The results (here’s the entire set animated) show a decently discernible environmental reconstruction from human eyes in a controlled setting. A scene captured using a synthetic eye (below) produced a more impressive dreamlike scene. However, an attempt to model eye reflections from Miley Cyrus and Lady Gaga music videos only produced vague blobs that the researchers could only guess were an LED grid and a camera on a tripod — illustrating how far the tech is from real-world use.

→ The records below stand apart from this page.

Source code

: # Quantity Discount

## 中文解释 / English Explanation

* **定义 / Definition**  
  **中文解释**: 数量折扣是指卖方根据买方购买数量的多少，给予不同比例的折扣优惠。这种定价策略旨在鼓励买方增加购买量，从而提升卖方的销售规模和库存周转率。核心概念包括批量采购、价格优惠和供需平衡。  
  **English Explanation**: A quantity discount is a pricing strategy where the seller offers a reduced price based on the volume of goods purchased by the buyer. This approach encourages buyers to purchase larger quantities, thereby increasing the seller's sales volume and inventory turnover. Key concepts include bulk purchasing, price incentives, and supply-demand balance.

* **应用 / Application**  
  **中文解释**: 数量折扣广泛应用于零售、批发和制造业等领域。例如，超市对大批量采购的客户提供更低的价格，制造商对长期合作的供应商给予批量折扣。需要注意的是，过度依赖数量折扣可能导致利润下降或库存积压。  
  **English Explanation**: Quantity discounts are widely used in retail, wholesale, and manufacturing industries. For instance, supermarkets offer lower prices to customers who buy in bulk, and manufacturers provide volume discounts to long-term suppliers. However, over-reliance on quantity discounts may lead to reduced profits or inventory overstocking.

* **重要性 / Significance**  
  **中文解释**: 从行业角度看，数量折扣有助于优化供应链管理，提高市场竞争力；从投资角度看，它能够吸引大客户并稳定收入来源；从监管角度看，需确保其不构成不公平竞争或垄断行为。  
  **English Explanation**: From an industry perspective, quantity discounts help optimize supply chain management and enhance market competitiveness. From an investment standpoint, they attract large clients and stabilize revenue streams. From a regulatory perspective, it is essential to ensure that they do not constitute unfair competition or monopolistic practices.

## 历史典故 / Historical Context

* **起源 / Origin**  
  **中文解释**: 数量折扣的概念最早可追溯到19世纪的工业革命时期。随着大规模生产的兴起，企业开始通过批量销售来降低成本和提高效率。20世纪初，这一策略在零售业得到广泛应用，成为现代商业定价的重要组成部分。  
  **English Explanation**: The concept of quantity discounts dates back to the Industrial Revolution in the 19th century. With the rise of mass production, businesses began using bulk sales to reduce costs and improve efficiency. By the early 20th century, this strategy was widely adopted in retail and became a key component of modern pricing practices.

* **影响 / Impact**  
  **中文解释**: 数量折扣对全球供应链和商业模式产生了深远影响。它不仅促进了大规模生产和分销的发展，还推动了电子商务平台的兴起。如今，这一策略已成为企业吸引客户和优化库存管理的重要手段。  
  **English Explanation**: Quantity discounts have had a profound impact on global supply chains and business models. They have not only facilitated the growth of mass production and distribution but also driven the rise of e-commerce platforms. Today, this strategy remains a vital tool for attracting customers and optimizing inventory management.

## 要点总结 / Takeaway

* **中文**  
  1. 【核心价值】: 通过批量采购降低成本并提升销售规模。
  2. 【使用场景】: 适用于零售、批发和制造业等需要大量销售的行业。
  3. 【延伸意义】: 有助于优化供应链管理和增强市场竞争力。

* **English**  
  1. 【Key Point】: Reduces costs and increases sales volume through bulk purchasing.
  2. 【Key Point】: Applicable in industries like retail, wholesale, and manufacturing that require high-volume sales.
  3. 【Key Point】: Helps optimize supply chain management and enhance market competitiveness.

The team overcame significant obstacles to reconstruct even crude and fuzzy scenes. For example, the cornea introduces “inherent noise” that makes it difficult to separate the reflected light from humans’ complex iris textures. To address that, they introduced cornea pose optimization (estimating the position and orientation of the cornea) and iris texture decomposition (extracting features unique to an individual’s iris) during training. Finally, radial texture regularization loss (a machine-learning technique that simulates smoother textures than the source material) helped further isolate and enhance the reflected scenery.

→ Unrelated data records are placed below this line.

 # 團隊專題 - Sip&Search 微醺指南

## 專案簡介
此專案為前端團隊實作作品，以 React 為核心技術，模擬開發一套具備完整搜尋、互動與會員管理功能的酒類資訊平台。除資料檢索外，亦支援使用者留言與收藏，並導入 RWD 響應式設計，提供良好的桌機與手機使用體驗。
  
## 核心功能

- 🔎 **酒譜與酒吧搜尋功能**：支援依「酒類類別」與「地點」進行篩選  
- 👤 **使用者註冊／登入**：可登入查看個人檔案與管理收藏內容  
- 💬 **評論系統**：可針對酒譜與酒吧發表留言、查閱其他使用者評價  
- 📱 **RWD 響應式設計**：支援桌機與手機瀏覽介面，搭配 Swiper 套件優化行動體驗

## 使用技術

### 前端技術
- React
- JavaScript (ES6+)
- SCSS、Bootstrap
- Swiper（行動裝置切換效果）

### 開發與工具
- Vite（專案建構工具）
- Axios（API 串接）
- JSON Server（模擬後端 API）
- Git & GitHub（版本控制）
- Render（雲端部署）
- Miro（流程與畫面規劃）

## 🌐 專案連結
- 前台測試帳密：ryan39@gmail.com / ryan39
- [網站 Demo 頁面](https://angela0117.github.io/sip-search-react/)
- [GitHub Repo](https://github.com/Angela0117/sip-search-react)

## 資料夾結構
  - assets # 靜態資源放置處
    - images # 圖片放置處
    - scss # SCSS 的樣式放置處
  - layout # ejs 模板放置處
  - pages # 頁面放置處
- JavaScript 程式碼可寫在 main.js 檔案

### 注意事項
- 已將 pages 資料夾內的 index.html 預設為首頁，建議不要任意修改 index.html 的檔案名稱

Despite the progress and clever workarounds, significant barriers remain. “Our current real-world results are from a ‘laboratory setup,’ such as a zoom-in capture of a person’s face, area lights to illuminate the scene, and deliberate person’s movement,” the authors wrote. “We believe more unconstrained settings remain challenging (e.g., video conferencing with natural head movement) due to lower sensor resolution, dynamic range, and motion blur.” Additionally, the team notes that its universal assumptions about iris texture may be too simplistic to apply broadly, especially when eyes typically rotate more widely than in this kind of controlled setting.
Still, the team sees their progress as a milestone that can spur future breakthroughs. “With this work, we hope to inspire future explorations that leverage unexpected, accidental visual signals to reveal information about the world around us, broadening the horizons of 3D scene reconstruction.” Although more mature versions of this work could spawn some creepy and unwanted privacy intrusions, at least you can rest easy knowing that today’s version can only vaguely make out a Kirby doll even under the most ideal of conditions.